Top of Given records
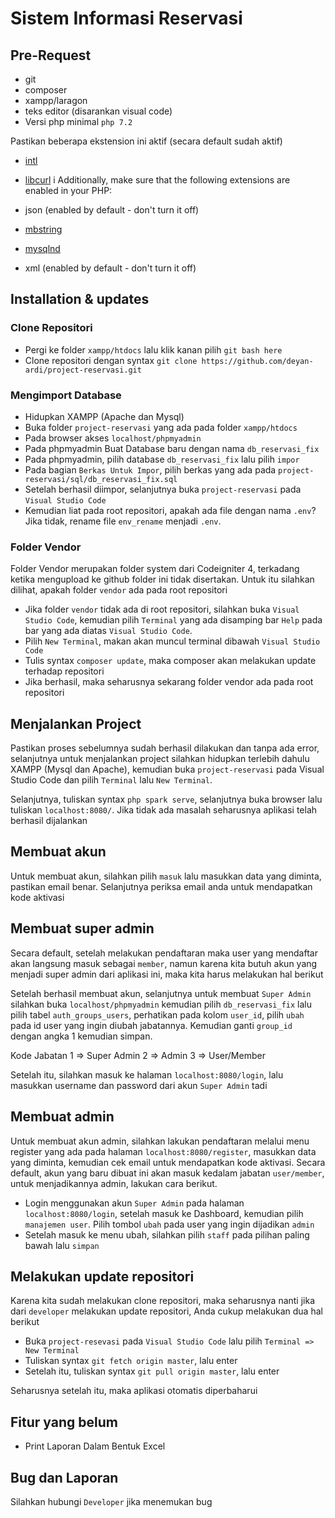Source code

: # Sistem Informasi Reservasi

## Pre-Request
- git
- composer
- xampp/laragon
- teks editor (disarankan visual code)
- Versi php minimal `php 7.2`

Pastikan beberapa ekstension ini aktif (secara default sudah aktif)
- [intl](http://php.net/manual/en/intl.requirements.php)
- [libcurl](http://php.net/manual/en/curl.requirements.php) i
Additionally, make sure that the following extensions are enabled in your PHP:

- json (enabled by default - don't turn it off)
- [mbstring](http://php.net/manual/en/mbstring.installation.php)
- [mysqlnd](http://php.net/manual/en/mysqlnd.install.php)
- xml (enabled by default - don't turn it off)

## Installation & updates

### Clone Repositori
- Pergi ke folder `xampp/htdocs` lalu klik kanan pilih `git bash here`
- Clone repositori dengan syntax `git clone https://github.com/deyan-ardi/project-reservasi.git`

### Mengimport Database
- Hidupkan XAMPP (Apache dan Mysql)
- Buka folder `project-reservasi` yang ada pada folder `xampp/htdocs`
- Pada browser akses `localhost/phpmyadmin`
- Pada phpmyadmin Buat Database baru dengan nama `db_reservasi_fix`
- Pada phpmyadmin, pilih database `db_reservasi_fix` lalu pilih `impor`
- Pada bagian `Berkas Untuk Impor`, pilih berkas yang ada pada `project-reservasi/sql/db_reservasi_fix.sql`
- Setelah berhasil diimpor, selanjutnya buka `project-reservasi` pada `Visual Studio Code`
- Kemudian liat pada root repositori, apakah ada file dengan nama `.env`? Jika tidak, rename file `env_rename` menjadi `.env`. 

### Folder Vendor
Folder Vendor merupakan folder system dari Codeigniter 4, terkadang ketika mengupload ke github folder ini tidak disertakan. Untuk itu silahkan dilihat, apakah folder `vendor` ada pada root repositori
- Jika folder `vendor` tidak ada di root repositori, silahkan buka `Visual Studio Code`, kemudian pilih `Terminal` yang ada disamping bar `Help` pada bar yang ada diatas `Visual Studio Code`.
- Pilih `New Terminal`, makan akan muncul terminal dibawah `Visual Studio Code`
- Tulis syntax `composer update`, maka composer akan melakukan update terhadap repositori
- Jika berhasil, maka seharusnya sekarang folder vendor ada pada root repositori

## Menjalankan Project
Pastikan proses sebelumnya sudah berhasil dilakukan dan tanpa ada error, selanjutnya untuk menjalankan project silahkan hidupkan terlebih dahulu XAMPP (Mysql dan Apache), kemudian buka `project-reservasi` pada Visual Studio Code dan pilih `Terminal` lalu `New Terminal`.

Selanjutnya, tuliskan syntax `php spark serve`, selanjutnya buka browser lalu tuliskan `localhost:8080/`. Jika tidak ada masalah seharusnya aplikasi telah berhasil dijalankan

## Membuat akun
Untuk membuat akun, silahkan pilih `masuk` lalu masukkan data yang diminta, pastikan email benar. Selanjutnya periksa email anda untuk mendapatkan kode aktivasi

## Membuat super admin
Secara default, setelah melakukan pendaftaran maka user yang mendaftar akan langsung masuk sebagai `member`, namun karena kita butuh akun yang menjadi super admin dari aplikasi ini, maka kita harus melakukan hal berikut

Setelah berhasil membuat akun, selanjutnya untuk membuat `Super Admin` silahkan buka `localhost/phpmyadmin` kemudian pilih `db_reservasi_fix` lalu pilih tabel `auth_groups_users`, perhatikan pada kolom `user_id`, pilih `ubah` pada id user yang ingin diubah jabatannya. Kemudian ganti `group_id` dengan angka 1 kemudian simpan.

Kode Jabatan
1 => Super Admin
2 => Admin
3 => User/Member

Setelah itu, silahkan masuk ke halaman `localhost:8080/login`, lalu masukkan username dan password dari akun `Super Admin` tadi

## Membuat admin
Untuk membuat akun admin, silahkan lakukan pendaftaran melalui menu register yang ada pada halaman `localhost:8080/register`, masukkan data yang diminta, kemudian cek email untuk mendapatkan kode aktivasi. Secara default, akun yang baru dibuat ini akan masuk kedalam jabatan `user/member`, untuk menjadikannya admin, lakukan cara berikut.

- Login menggunakan akun `Super Admin` pada halaman `localhost:8080/login`, setelah masuk ke Dashboard, kemudian pilih `manajemen user`. Pilih tombol `ubah` pada user yang ingin dijadikan `admin`
- Setelah masuk ke menu ubah, silahkan pilih `staff` pada pilihan paling bawah lalu `simpan`

## Melakukan update repositori
Karena kita sudah melakukan clone repositori, maka seharusnya nanti jika dari `developer` melakukan update repositori, Anda cukup melakukan dua hal berikut
- Buka `project-resevasi` pada `Visual Studio Code` lalu pilih  `Terminal => New Terminal`
- Tuliskan syntax `git fetch origin master`, lalu enter
- Setelah itu, tuliskan syntax `git pull origin master`, lalu enter

Seharusnya setelah itu, maka aplikasi otomatis diperbaharui

## Fitur yang belum
- Print Laporan Dalam Bentuk Excel

## Bug dan Laporan
Silahkan hubungi `Developer` jika menemukan bug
Bottom of Given records
**What to work on**
The copy you write out must match the entries word for word, minus their pictures.

**Result for this exercise**
Source code

: # Sistem Informasi Reservasi

## Pre-Request
- git
- composer
- xampp/laragon
- teks editor (disarankan visual code)
- Versi php minimal `php 7.2`

Pastikan beberapa ekstension ini aktif (secara default sudah aktif)
- [intl](http://php.net/manual/en/intl.requirements.php)
- [libcurl](http://php.net/manual/en/curl.requirements.php) i
Additionally, make sure that the following extensions are enabled in your PHP:

- json (enabled by default - don't turn it off)
- [mbstring](http://php.net/manual/en/mbstring.installation.php)
- [mysqlnd](http://php.net/manual/en/mysqlnd.install.php)
- xml (enabled by default - don't turn it off)

## Installation & updates

### Clone Repositori
- Pergi ke folder `xampp/htdocs` lalu klik kanan pilih `git bash here`
- Clone repositori dengan syntax `git clone https://github.com/deyan-ardi/project-reservasi.git`

### Mengimport Database
- Hidupkan XAMPP (Apache dan Mysql)
- Buka folder `project-reservasi` yang ada pada folder `xampp/htdocs`
- Pada browser akses `localhost/phpmyadmin`
- Pada phpmyadmin Buat Database baru dengan nama `db_reservasi_fix`
- Pada phpmyadmin, pilih database `db_reservasi_fix` lalu pilih `impor`
- Pada bagian `Berkas Untuk Impor`, pilih berkas yang ada pada `project-reservasi/sql/db_reservasi_fix.sql`
- Setelah berhasil diimpor, selanjutnya buka `project-reservasi` pada `Visual Studio Code`
- Kemudian liat pada root repositori, apakah ada file dengan nama `.env`? Jika tidak, rename file `env_rename` menjadi `.env`. 

### Folder Vendor
Folder Vendor merupakan folder system dari Codeigniter 4, terkadang ketika mengupload ke github folder ini tidak disertakan. Untuk itu silahkan dilihat, apakah folder `vendor` ada pada root repositori
- Jika folder `vendor` tidak ada di root repositori, silahkan buka `Visual Studio Code`, kemudian pilih `Terminal` yang ada disamping bar `Help` pada bar yang ada diatas `Visual Studio Code`.
- Pilih `New Terminal`, makan akan muncul terminal dibawah `Visual Studio Code`
- Tulis syntax `composer update`, maka composer akan melakukan update terhadap repositori
- Jika berhasil, maka seharusnya sekarang folder vendor ada pada root repositori

## Menjalankan Project
Pastikan proses sebelumnya sudah berhasil dilakukan dan tanpa ada error, selanjutnya untuk menjalankan project silahkan hidupkan terlebih dahulu XAMPP (Mysql dan Apache), kemudian buka `project-reservasi` pada Visual Studio Code dan pilih `Terminal` lalu `New Terminal`.

Selanjutnya, tuliskan syntax `php spark serve`, selanjutnya buka browser lalu tuliskan `localhost:8080/`. Jika tidak ada masalah seharusnya aplikasi telah berhasil dijalankan

## Membuat akun
Untuk membuat akun, silahkan pilih `masuk` lalu masukkan data yang diminta, pastikan email benar. Selanjutnya periksa email anda untuk mendapatkan kode aktivasi

## Membuat super admin
Secara default, setelah melakukan pendaftaran maka user yang mendaftar akan langsung masuk sebagai `member`, namun karena kita butuh akun yang menjadi super admin dari aplikasi ini, maka kita harus melakukan hal berikut

Setelah berhasil membuat akun, selanjutnya untuk membuat `Super Admin` silahkan buka `localhost/phpmyadmin` kemudian pilih `db_reservasi_fix` lalu pilih tabel `auth_groups_users`, perhatikan pada kolom `user_id`, pilih `ubah` pada id user yang ingin diubah jabatannya. Kemudian ganti `group_id` dengan angka 1 kemudian simpan.

Kode Jabatan
1 => Super Admin
2 => Admin
3 => User/Member

Setelah itu, silahkan masuk ke halaman `localhost:8080/login`, lalu masukkan username dan password dari akun `Super Admin` tadi

## Membuat admin
Untuk membuat akun admin, silahkan lakukan pendaftaran melalui menu register yang ada pada halaman `localhost:8080/register`, masukkan data yang diminta, kemudian cek email untuk mendapatkan kode aktivasi. Secara default, akun yang baru dibuat ini akan masuk kedalam jabatan `user/member`, untuk menjadikannya admin, lakukan cara berikut.

- Login menggunakan akun `Super Admin` pada halaman `localhost:8080/login`, setelah masuk ke Dashboard, kemudian pilih `manajemen user`. Pilih tombol `ubah` pada user yang ingin dijadikan `admin`
- Setelah masuk ke menu ubah, silahkan pilih `staff` pada pilihan paling bawah lalu `simpan`

## Melakukan update repositori
Karena kita sudah melakukan clone repositori, maka seharusnya nanti jika dari `developer` melakukan update repositori, Anda cukup melakukan dua hal berikut
- Buka `project-resevasi` pada `Visual Studio Code` lalu pilih  `Terminal => New Terminal`
- Tuliskan syntax `git fetch origin master`, lalu enter
- Setelah itu, tuliskan syntax `git pull origin master`, lalu enter

Seharusnya setelah itu, maka aplikasi otomatis diperbaharui

## Fitur yang belum
- Print Laporan Dalam Bentuk Excel

## Bug dan Laporan
Silahkan hubungi `Developer` jika menemukan bug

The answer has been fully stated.